* _ACTIVITY_
Give back each line of the listing below that contains the string "System".
»»
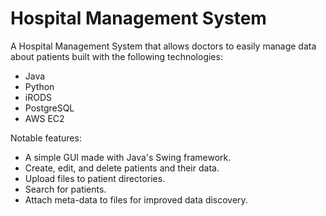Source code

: # Hospital Management System

A Hospital Management System that allows doctors to easily manage data about patients built with the following technologies:
- Java
- Python
- iRODS
- PostgreSQL
- AWS EC2

Notable features:
- A simple GUI made with Java's Swing framework.
- Create, edit, and delete patients and their data.
- Upload files to patient directories.
- Search for patients.
- Attach meta-data to files for improved data discovery.
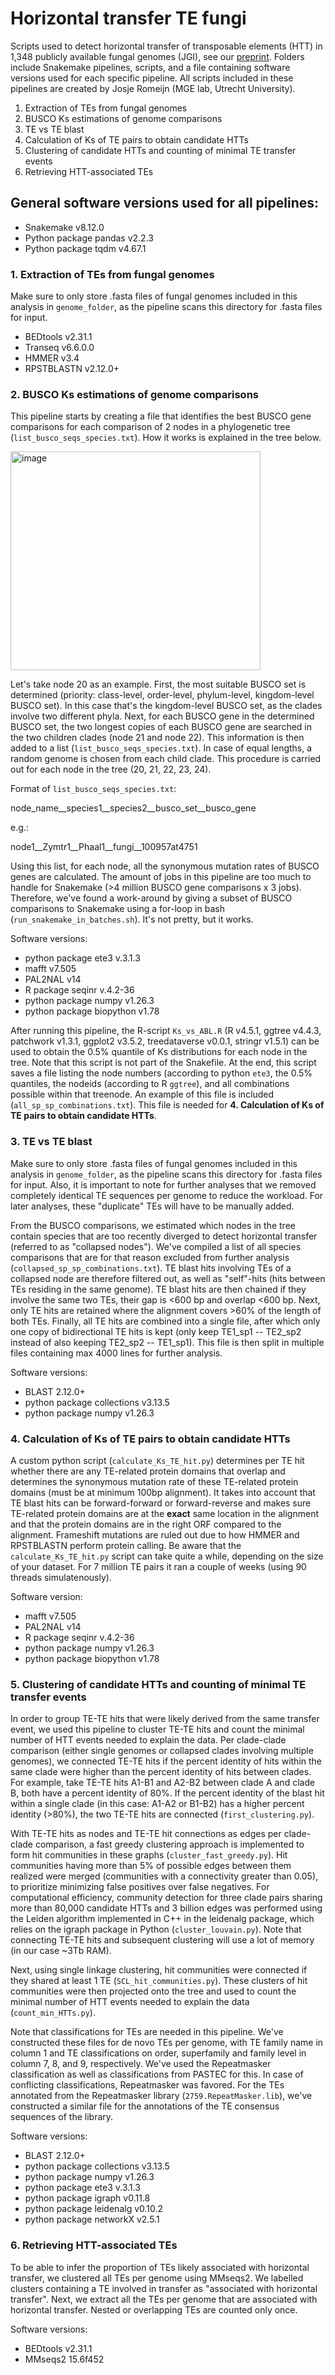 # Horizontal transfer TE fungi
Scripts used to detect horizontal transfer of transposable elements (HTT) in 1,348 publicly available fungal genomes (JGI), see our [preprint](https://www.biorxiv.org/content/10.1101/2025.06.16.659975v1). Folders include Snakemake pipelines, scripts, and a file containing software versions used for each specific pipeline. All scripts included in these pipelines are created by Josje Romeijn (MGE lab, Utrecht University). 

1. Extraction of TEs from fungal genomes 
2. BUSCO Ks estimations of genome comparisons
3. TE vs TE blast
4. Calculation of Ks of TE pairs to obtain candidate HTTs 
5. Clustering of candidate HTTs and counting of minimal TE transfer events 
6. Retrieving HTT-associated TEs

## General software versions used for all pipelines: 
- Snakemake v8.12.0
- Python package pandas v2.2.3
- Python package tqdm v4.67.1

### 1. Extraction of TEs from fungal genomes
Make sure to only store .fasta files of fungal genomes included in this analysis in `genome_folder`, as the pipeline scans this directory for .fasta files for input. 
- BEDtools v2.31.1
- Transeq v6.6.0.0
- HMMER v3.4
- RPSTBLASTN v2.12.0+

### 2. BUSCO Ks estimations of genome comparisons
This pipeline starts by creating a file that identifies the best BUSCO gene comparisons for each comparison of 2 nodes in a phylogenetic tree (`list_busco_seqs_species.txt`). How it works is explained in the tree below. 

<img width="400" height="350" alt="image" src="https://github.com/user-attachments/assets/e550adc2-45b7-4a71-8936-166649a909c4" />


Let's take node 20 as an example. First, the most suitable BUSCO set is determined (priority: class-level, order-level, phylum-level, kingdom-level BUSCO set). In this case that's the kingdom-level BUSCO set, as the clades involve two different phyla. Next, for each BUSCO gene in the determined BUSCO set, the two longest copies of each BUSCO gene are searched in the two children clades (node 21 and node 22). This information is then added to a list (`list_busco_seqs_species.txt`). In case of equal lengths, a random genome is chosen from each child clade. This procedure is carried out for each node in the tree (20, 21, 22, 23, 24).

Format of `list_busco_seqs_species.txt`:

node_name__species1__species2__busco_set__busco_gene

e.g.:

node1__Zymtr1__Phaal1__fungi__100957at4751

Using this list, for each node, all the synonymous mutation rates of BUSCO genes are calculated. The amount of jobs in this pipeline are too much to handle for Snakemake (>4 million BUSCO gene comparisons x 3 jobs). Therefore, we've found a work-around by giving a subset of BUSCO comparisons to Snakemake using a for-loop in bash (`run_snakemake_in_batches.sh`). It's not pretty, but it works. 

Software versions:
- python package ete3 v.3.1.3
- mafft v7.505
- PAL2NAL v14
- R package seqinr v.4.2-36
- python package numpy v1.26.3
- python package biopython v1.78

After running this pipeline, the R-script `Ks_vs_ABL.R` (R v4.5.1, ggtree v4.4.3, patchwork v1.3.1, ggplot2 v3.5.2, treedataverse v0.0.1, stringr v1.5.1) can be used to obtain the 0.5% quantile of Ks distributions for each node in the tree. Note that this script is not part of the Snakefile. At the end, this script saves a file listing the node numbers (according to python `ete3`, the 0.5% quantiles, the nodeids (according to R `ggtree`), and all combinations possible within that treenode. An example of this file is included (`all_sp_sp_combinations.txt`). This file is needed for **4. Calculation of Ks of TE pairs to obtain candidate HTTs**.  

### 3. TE vs TE blast
Make sure to only store .fasta files of fungal genomes included in this analysis in `genome_folder`, as the pipeline scans this directory for .fasta files for input. Also, it is important to note for further analyses that we removed completely identical TE sequences per genome to reduce the workload. For later analyses, these "duplicate" TEs will have to be manually added. 

From the BUSCO comparisons, we estimated which nodes in the tree contain species that are too recently diverged to detect horizontal transfer (referred to as "collapsed nodes"). We've compiled a list of all species comparisons that are for that reason excluded from further analysis (`collapsed_sp_sp_combinations.txt`). TE blast hits involving TEs of a collapsed node are therefore filtered out, as well as "self"-hits (hits between TEs residing in the same genome). TE blast hits are then chained if they involve the same two TEs, their gap is <600 bp and overlap <600 bp. Next, only TE hits are retained where the alignment covers >60% of the length of both TEs. Finally, all TE hits are combined into a single file, after which only one copy of bidirectional TE hits is kept (only keep TE1_sp1 -- TE2_sp2 instead of also keeping TE2_sp2 -- TE1_sp1). This file is then split in multiple files containing max 4000 lines for further analysis. 

Software versions: 
- BLAST 2.12.0+
- python package collections v3.13.5
- python package numpy v1.26.3
  

### 4. Calculation of Ks of TE pairs to obtain candidate HTTs 
A custom python script (`calculate_Ks_TE_hit.py`) determines per TE hit whether there are any TE-related protein domains that overlap and determines the synonymous mutation rate of these TE-related protein domains (must be at minimum 100bp alignment). It takes into account that TE blast hits can be forward-forward or forward-reverse and makes sure TE-related protein domains are at the **exact** same location in the alignment and that the protein domains are in the right ORF compared to the alignment. Frameshift mutations are ruled out due to how HMMER and RPSTBLASTN perform protein calling. Be aware that the `calculate_Ks_TE_hit.py` script can take quite a while, depending on the size of your dataset. For 7 million TE pairs it ran a couple of weeks (using 90 threads simulatenously). 

Software version:
- mafft v7.505
- PAL2NAL v14
- R package seqinr v.4.2-36
- python package numpy v1.26.3
- python package biopython v1.78



### 5. Clustering of candidate HTTs and counting of minimal TE transfer events 
In order to group TE-TE hits that were likely derived from the same transfer event, we used this pipeline to cluster TE-TE hits and count the minimal number of HTT events needed to explain the data. Per clade-clade comparison (either single genomes or collapsed clades involving multiple genomes), we connected TE-TE hits if the percent identity of hits within the same clade were higher than the percent identity of hits between clades. For example, take TE-TE hits A1-B1 and A2-B2 between clade A and clade B, both have a percent identity of 80%. If the percent identity of the blast hit within a single clade (in this case: A1-A2 or B1-B2) has a higher percent identity (>80%), the two TE-TE hits are connected (`first_clustering.py`). 

With TE-TE hits as nodes and TE-TE hit connections as edges per clade-clade comparison, a fast greedy clustering approach is implemented to form hit communities in these graphs (`cluster_fast_greedy.py`). Hit communities having more than 5% of possible edges between them realized were merged (communities with a connectivity greater than 0.05), to prioritize minimizing false positives over false negatives. For computational efficiency, community detection for three clade pairs sharing more than 80,000 candidate HTTs and 3 billion edges was performed using the Leiden algorithm implemented in C++ in the leidenalg package, which relies on the igraph package in Python (`cluster_louvain.py`). Note that connecting TE-TE hits and subsequent clustering will use a lot of memory (in our case ~3Tb RAM). 

Next, using single linkage clustering, hit communities were connected if they shared at least 1 TE (`SCL_hit_communities.py`). These clusters of hit communities were then projected onto the tree and used to count the minimal number of HTT events needed to explain the data (`count_min_HTTs.py`).  

Note that classifications for TEs are needed in this pipeline. We've constructed these files for de novo TEs per genome, with TE family name in column 1 and TE classifications on order, superfamily and family level in column 7, 8, and 9, respectively. We've used the Repeatmasker classification as well as classifications from PASTEC for this. In case of conflicting classifications, Repeatmasker was favored. For the TEs annotated from the Repeatmasker library (`2759.RepeatMasker.lib`), we've constructed a similar file for the annotations of the TE consensus sequences of the library. 

Software versions: 
- BLAST 2.12.0+
- python package collections v3.13.5
- python package numpy v1.26.3
- python package ete3 v.3.1.3
- python package igraph v0.11.8
- python package leidenalg v0.10.2
- python package networkX v2.5.1

### 6. Retrieving HTT-associated TEs
To be able to infer the proportion of TEs likely associated with horizontal transfer, we clustered all TEs per genome using MMseqs2. We labelled clusters containing a TE involved in transfer as "associated with horizontal transfer". Next, we extract all the TEs per genome that are associated with horizontal transfer. Nested or overlapping TEs are counted only once.

Software versions: 
- BEDtools v2.31.1
- MMseqs2 15.6f452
««
* _ANSWER BOX_
: # Hospital Management System
A Hospital Management System that allows doctors to easily manage data about patients built with the following technologies:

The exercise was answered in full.